An intensifying struggle over resources would further deepen the rift between Islamists and anti-Islamists. It also would significantly heighten political and social tensions ahead of parliamentary and presidential elections later this year, which could well prove decisive in shaping the country’s political and economic complexion for the next decade. Because of a split in the secularist camp, An-Nahda’s enduring popularity among large sectors of the population and its dominance of governing institutions, the party remains the favourite to win at least the parliamentary elections. Even were this scenario to pass, the Islamists’ power could be circumscribed. It will need to cobble together a governing coalition, and optimally will be willing once again to forgo key ministries and maintain its tacit agreement with the anti-Islamists. An-Nahda’s influence would be further curbed were it to put up a presidential candidate and loose.

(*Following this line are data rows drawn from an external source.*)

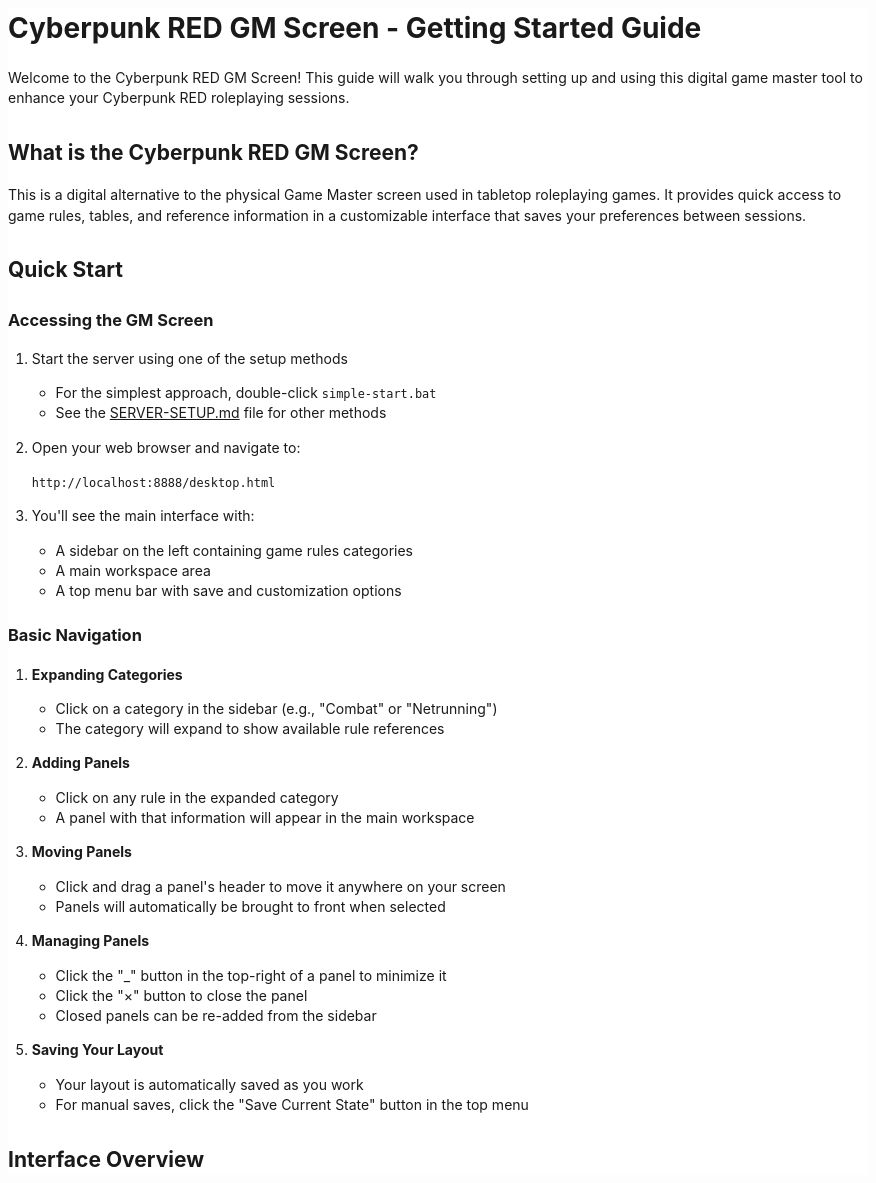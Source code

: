 # Cyberpunk RED GM Screen - Getting Started Guide

Welcome to the Cyberpunk RED GM Screen! This guide will walk you through setting up and using this digital game master tool to enhance your Cyberpunk RED roleplaying sessions.

## What is the Cyberpunk RED GM Screen?

This is a digital alternative to the physical Game Master screen used in tabletop roleplaying games. It provides quick access to game rules, tables, and reference information in a customizable interface that saves your preferences between sessions.

## Quick Start

### Accessing the GM Screen

1. Start the server using one of the setup methods
   - For the simplest approach, double-click `simple-start.bat`
   - See the [SERVER-SETUP.md](../../SERVER-SETUP.md) file for other methods

2. Open your web browser and navigate to:
   ```
   http://localhost:8888/desktop.html
   ```

3. You'll see the main interface with:
   - A sidebar on the left containing game rules categories
   - A main workspace area
   - A top menu bar with save and customization options

### Basic Navigation

1. **Expanding Categories**
   - Click on a category in the sidebar (e.g., "Combat" or "Netrunning")
   - The category will expand to show available rule references

2. **Adding Panels**
   - Click on any rule in the expanded category
   - A panel with that information will appear in the main workspace

3. **Moving Panels**
   - Click and drag a panel's header to move it anywhere on your screen
   - Panels will automatically be brought to front when selected

4. **Managing Panels**
   - Click the "_" button in the top-right of a panel to minimize it
   - Click the "×" button to close the panel
   - Closed panels can be re-added from the sidebar

5. **Saving Your Layout**
   - Your layout is automatically saved as you work
   - For manual saves, click the "Save Current State" button in the top menu

## Interface Overview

However, other scenarios are possible. If tensions come to a head before the elections, violence could get in the way of the electoral process. This could prompt the president to declare a state of emergency, as provided for under the constitution, but without additional constitutional checks, this could put Tunisia back on the path of autocratic rule. For this reason, it is critical that the parliament establish a Constitutional Court, which would adjudicate whether the state of emergency can be extended thirty days after its entry into force. The court should have a politically diverse composition that might help to prevent it from endorsing such a move. Indeed, under this scenario, the absence of a Constitutional Court could plunge Tunisia into dangerous waters.

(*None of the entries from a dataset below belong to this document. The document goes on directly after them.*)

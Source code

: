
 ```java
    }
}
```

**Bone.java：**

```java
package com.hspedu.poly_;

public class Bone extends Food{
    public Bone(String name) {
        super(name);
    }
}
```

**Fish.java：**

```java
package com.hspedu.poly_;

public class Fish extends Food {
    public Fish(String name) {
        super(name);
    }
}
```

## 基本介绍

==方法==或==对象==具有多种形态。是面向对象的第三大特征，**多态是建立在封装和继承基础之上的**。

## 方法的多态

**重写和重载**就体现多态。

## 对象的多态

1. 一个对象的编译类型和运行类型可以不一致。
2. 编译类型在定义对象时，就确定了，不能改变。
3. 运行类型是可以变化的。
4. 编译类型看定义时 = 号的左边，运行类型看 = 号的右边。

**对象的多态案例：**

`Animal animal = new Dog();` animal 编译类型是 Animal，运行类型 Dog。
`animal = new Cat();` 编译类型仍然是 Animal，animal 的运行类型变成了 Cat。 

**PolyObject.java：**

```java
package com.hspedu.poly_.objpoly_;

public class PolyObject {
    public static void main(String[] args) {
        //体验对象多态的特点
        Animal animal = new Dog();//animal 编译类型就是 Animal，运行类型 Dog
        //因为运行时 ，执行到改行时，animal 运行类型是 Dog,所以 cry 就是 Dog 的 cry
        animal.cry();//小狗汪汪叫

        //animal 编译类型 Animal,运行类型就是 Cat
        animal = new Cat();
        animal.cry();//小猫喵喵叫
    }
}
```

An EU Role in Preventing a Dangerous Backsliding

The EU is Tunisia’s main trading partner and has provided important financial support to the country (between 2011 and 2017, EU assistance to Tunisia amounted to € 2.4 billion in grants and macro-financial assistance). It has a clear interest in protecting Tunisia’s stability, to fortify one of the only – if not the only – success story to emanate from the Arab uprisings, dampen the appeal of jihadism to Tunisians, and limit illegal migration to Europe. It follows that, despite the disappointing pace of economic and political reforms (pension reform, reducing the public-sector payroll, improving the business climate, greater fiscal transparency, advancing negotiations about the Deep and Comprehensive Free Trade Agreement, creating the Constitutional Court and replacing four members of the Independent High Authority for Elections so that this body can move forward with organising the legislative and presidential elections of late 2019), the EU should continue to provide macro-economic support to prevent the situation from deteriorating even further.

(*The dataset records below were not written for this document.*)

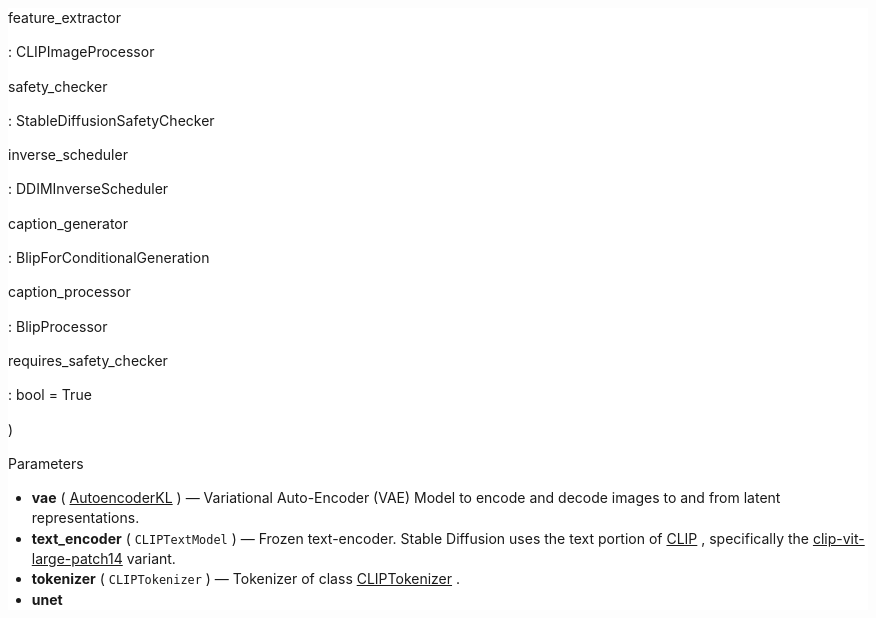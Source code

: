 
 feature\_extractor
 
 : CLIPImageProcessor
 




 safety\_checker
 
 : StableDiffusionSafetyChecker
 




 inverse\_scheduler
 
 : DDIMInverseScheduler
 




 caption\_generator
 
 : BlipForConditionalGeneration
 




 caption\_processor
 
 : BlipProcessor
 




 requires\_safety\_checker
 
 : bool = True
 



 )
 


 Parameters
 




* **vae** 
 (
 [AutoencoderKL](/docs/diffusers/v0.23.0/en/api/models/autoencoderkl#diffusers.AutoencoderKL) 
 ) —
Variational Auto-Encoder (VAE) Model to encode and decode images to and from latent representations.
* **text\_encoder** 
 (
 `CLIPTextModel` 
 ) —
Frozen text-encoder. Stable Diffusion uses the text portion of
 [CLIP](https://huggingface.co/docs/transformers/model_doc/clip#transformers.CLIPTextModel) 
 , specifically
the
 [clip-vit-large-patch14](https://huggingface.co/openai/clip-vit-large-patch14) 
 variant.
* **tokenizer** 
 (
 `CLIPTokenizer` 
 ) —
Tokenizer of class
 [CLIPTokenizer](https://huggingface.co/docs/transformers/v4.21.0/en/model_doc/clip#transformers.CLIPTokenizer) 
.
* **unet**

In addition, it should encourage the government to prioritise public-administration reform, render public-sector appointments and transfers more transparent, and introduce clear rules governing its relations with senior administrative officials – all steps that, by reducing the role of partisan patronage would help prevent further polarisation between Islamists and anti-Islamists. It should also encourage political parties to reach agreement in parliament about the composition of the Constitutional Court, thus enabling its establishment. And it should use its influence to counterbalance any domestic or externally-inspired effort to restore an authoritarian regime by making continued financial support to Tunisia conditional on the legislative and executive branches’ respect for the constitution.